[Start of section]

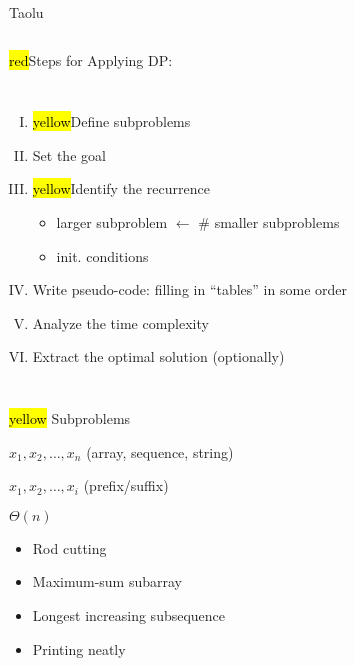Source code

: 
\begin{frame}{}
  \centerline{\Huge Taolu}
  \begin{columns}
  \end{columns}
\end{frame}

\begin{frame}{}
  \centerline{\hl{red}{\Large Steps for Applying DP:}}

  \pause
  \vspace{0.30cm}
  \begin{columns}
      \begin{enumerate}[(I)]
		\setlength{\itemsep}{8pt}
		\item \hl{yellow}{Define subproblems}
		\item Set the goal
		\item \hl{yellow}{Identify the recurrence}
		  \begin{itemize}
			\item larger subproblem $\gets$ \# smaller subproblems
			\item init. conditions
		  \end{itemize}
		\item Write pseudo-code: filling in ``tables'' in some order
		\item Analyze the time complexity
		\item Extract the optimal solution (optionally)
      \end{enumerate}
  \end{columns}
\end{frame}
\begin{frame}{}
  \centerline{\hl{yellow}{\Large {} Subproblems}}

  \vspace{0.50cm}
  \begin{description}[Subproblems:]
    \setlength{\itemsep}{8pt}
    \item[Input:] $x_1, x_2, \dots, x_n$ (array, sequence, string)
    \item[Subproblems:] $x_1, x_2, \dots, x_i$ (prefix/suffix)
    \item[\#:] $\Theta(n)$
    \item[Examples:] 
      \begin{itemize}
	\setlength{\itemsep}{4pt}
	\item Rod cutting
	\item Maximum-sum subarray
	\item Longest increasing subsequence
	\item Printing neatly
      \end{itemize}
  \end{description}
\end{frame}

[End of section]

* [What you are asked to do] Give the data again exactly as written, with all pictures left out.

* [Problem solution]
Source code

: 
\begin{frame}{}
  \centerline{\Huge Taolu}
  \begin{columns}
  \end{columns}
\end{frame}

\begin{frame}{}
  \centerline{\hl{red}{\Large Steps for Applying DP:}}

  \pause
  \vspace{0.30cm}
  \begin{columns}
      \begin{enumerate}[(I)]
		\setlength{\itemsep}{8pt}
		\item \hl{yellow}{Define subproblems}
		\item Set the goal
		\item \hl{yellow}{Identify the recurrence}
		  \begin{itemize}
			\item larger subproblem $\gets$ \# smaller subproblems
			\item init. conditions
		  \end{itemize}
		\item Write pseudo-code: filling in ``tables'' in some order
		\item Analyze the time complexity
		\item Extract the optimal solution (optionally)
      \end{enumerate}
  \end{columns}
\end{frame}
\begin{frame}{}
  \centerline{\hl{yellow}{\Large {} Subproblems}}

  \vspace{0.50cm}
  \begin{description}[Subproblems:]
    \setlength{\itemsep}{8pt}
    \item[Input:] $x_1, x_2, \dots, x_n$ (array, sequence, string)
    \item[Subproblems:] $x_1, x_2, \dots, x_i$ (prefix/suffix)
    \item[\#:] $\Theta(n)$
    \item[Examples:] 
      \begin{itemize}
	\setlength{\itemsep}{4pt}
	\item Rod cutting
	\item Maximum-sum subarray
	\item Longest increasing subsequence
	\item Printing neatly
      \end{itemize}
  \end{description}
\end{frame}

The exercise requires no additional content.